TASK PROMPT
The line with "1) Create element", the line with "reaches the document.", and all lines between them in the material below: return these exactly, and no others.

RECORDS SHOWN
□ □ □ □ □

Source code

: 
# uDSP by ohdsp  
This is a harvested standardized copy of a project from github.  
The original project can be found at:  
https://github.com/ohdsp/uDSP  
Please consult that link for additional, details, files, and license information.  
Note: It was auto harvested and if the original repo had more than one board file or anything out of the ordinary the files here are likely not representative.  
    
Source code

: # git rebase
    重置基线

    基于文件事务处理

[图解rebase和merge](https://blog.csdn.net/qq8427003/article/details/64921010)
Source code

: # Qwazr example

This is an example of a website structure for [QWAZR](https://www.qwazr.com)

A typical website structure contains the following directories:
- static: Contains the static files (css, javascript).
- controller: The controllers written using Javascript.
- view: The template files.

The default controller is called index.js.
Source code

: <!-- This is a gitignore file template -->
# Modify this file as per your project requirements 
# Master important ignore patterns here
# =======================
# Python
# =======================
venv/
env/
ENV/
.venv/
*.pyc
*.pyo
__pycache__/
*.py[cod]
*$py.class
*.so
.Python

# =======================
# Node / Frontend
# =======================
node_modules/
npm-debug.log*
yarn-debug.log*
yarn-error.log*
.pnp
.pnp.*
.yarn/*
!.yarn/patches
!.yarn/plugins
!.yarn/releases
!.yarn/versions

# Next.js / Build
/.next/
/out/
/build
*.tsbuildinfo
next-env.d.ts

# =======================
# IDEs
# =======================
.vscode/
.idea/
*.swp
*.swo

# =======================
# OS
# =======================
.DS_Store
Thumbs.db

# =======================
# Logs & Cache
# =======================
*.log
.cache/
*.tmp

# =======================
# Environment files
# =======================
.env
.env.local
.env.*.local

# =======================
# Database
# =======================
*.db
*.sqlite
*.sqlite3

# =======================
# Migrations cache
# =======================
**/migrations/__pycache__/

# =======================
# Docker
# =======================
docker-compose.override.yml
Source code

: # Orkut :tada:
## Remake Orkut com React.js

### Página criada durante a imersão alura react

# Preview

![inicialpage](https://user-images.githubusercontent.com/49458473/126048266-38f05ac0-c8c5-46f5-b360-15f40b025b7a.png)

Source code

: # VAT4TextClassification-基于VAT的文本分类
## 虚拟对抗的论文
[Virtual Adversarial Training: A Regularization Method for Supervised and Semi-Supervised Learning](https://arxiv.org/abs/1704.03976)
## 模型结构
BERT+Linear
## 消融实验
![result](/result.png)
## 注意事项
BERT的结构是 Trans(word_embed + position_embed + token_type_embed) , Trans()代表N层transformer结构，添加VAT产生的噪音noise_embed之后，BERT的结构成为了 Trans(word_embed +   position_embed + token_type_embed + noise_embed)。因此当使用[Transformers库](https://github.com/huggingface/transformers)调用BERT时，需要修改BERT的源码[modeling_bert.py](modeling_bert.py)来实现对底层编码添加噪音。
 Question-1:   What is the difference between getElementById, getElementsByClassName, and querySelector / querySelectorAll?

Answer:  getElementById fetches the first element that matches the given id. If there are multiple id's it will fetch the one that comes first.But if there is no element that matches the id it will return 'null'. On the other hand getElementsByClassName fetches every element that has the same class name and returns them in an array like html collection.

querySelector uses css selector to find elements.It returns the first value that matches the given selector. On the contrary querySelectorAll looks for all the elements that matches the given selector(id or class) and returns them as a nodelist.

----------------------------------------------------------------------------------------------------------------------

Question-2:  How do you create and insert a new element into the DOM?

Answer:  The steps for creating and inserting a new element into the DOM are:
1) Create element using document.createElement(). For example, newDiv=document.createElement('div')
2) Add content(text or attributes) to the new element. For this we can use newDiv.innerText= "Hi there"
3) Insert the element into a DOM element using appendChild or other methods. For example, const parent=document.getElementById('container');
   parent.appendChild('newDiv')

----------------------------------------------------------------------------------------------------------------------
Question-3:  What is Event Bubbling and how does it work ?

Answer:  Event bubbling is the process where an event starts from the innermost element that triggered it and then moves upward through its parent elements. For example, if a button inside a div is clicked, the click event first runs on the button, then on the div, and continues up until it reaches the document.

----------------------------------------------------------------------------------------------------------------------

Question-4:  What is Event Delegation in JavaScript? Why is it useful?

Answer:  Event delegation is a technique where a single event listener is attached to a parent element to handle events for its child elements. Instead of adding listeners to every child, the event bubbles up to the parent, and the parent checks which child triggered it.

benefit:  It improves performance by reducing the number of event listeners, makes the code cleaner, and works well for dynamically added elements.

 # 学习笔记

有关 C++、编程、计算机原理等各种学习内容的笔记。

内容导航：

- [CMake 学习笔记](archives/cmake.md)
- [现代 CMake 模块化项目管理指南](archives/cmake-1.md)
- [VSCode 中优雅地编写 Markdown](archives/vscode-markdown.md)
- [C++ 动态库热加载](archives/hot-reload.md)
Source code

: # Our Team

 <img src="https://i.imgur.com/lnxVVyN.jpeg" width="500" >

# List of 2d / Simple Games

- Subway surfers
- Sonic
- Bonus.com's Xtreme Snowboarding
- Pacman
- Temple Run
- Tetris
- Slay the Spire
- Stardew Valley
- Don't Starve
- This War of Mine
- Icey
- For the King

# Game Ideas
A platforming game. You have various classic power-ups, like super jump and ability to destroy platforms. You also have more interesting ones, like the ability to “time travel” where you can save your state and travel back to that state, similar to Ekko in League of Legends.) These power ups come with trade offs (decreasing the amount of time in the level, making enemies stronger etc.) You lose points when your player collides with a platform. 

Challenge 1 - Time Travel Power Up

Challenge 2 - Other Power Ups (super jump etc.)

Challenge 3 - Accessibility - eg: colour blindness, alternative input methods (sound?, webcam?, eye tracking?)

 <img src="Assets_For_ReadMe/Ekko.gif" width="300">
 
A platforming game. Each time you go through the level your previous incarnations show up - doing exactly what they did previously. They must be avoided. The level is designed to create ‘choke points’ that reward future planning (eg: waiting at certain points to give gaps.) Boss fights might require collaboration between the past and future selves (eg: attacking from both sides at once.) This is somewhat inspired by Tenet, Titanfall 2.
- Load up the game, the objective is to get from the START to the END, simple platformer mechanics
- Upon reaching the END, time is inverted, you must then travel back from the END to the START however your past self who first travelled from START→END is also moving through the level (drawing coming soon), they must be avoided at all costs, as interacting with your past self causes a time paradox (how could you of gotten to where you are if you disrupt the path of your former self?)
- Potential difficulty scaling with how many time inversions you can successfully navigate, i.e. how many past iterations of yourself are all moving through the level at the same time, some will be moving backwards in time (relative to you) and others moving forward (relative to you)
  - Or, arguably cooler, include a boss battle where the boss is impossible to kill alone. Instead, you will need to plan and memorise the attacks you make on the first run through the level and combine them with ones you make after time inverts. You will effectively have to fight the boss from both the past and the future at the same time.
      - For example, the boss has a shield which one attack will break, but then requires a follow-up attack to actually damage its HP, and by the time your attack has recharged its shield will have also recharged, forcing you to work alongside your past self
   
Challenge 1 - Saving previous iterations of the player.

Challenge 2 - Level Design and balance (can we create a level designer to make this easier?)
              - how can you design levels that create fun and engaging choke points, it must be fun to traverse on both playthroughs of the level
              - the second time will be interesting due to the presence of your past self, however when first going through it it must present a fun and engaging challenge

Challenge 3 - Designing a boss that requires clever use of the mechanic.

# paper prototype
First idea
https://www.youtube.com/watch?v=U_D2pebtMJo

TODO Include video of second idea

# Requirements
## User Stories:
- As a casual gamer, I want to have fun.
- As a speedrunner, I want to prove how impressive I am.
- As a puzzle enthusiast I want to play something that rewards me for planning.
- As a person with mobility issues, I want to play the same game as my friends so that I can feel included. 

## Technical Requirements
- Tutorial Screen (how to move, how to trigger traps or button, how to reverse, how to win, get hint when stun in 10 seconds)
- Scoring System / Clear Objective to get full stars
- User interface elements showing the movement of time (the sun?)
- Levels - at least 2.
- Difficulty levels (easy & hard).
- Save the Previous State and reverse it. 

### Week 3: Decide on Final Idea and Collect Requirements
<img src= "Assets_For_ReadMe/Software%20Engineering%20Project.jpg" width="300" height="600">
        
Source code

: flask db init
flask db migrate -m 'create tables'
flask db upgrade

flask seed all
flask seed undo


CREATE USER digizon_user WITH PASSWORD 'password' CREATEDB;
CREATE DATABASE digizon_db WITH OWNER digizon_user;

□ □ □ □ □

EXERCISE RESPONSE
1) Create element using document.createElement(). For example, newDiv=document.createElement('div')
2) Add content(text or attributes) to the new element. For this we can use newDiv.innerText= "Hi there"
3) Insert the element into a DOM element using appendChild or other methods. For example, const parent=document.getElementById('container');
   parent.appendChild('newDiv')

----------------------------------------------------------------------------------------------------------------------
Question-3:  What is Event Bubbling and how does it work ?

Answer:  Event bubbling is the process where an event starts from the innermost element that triggered it and then moves upward through its parent elements. For example, if a button inside a div is clicked, the click event first runs on the button, then on the div, and continues up until it reaches the document.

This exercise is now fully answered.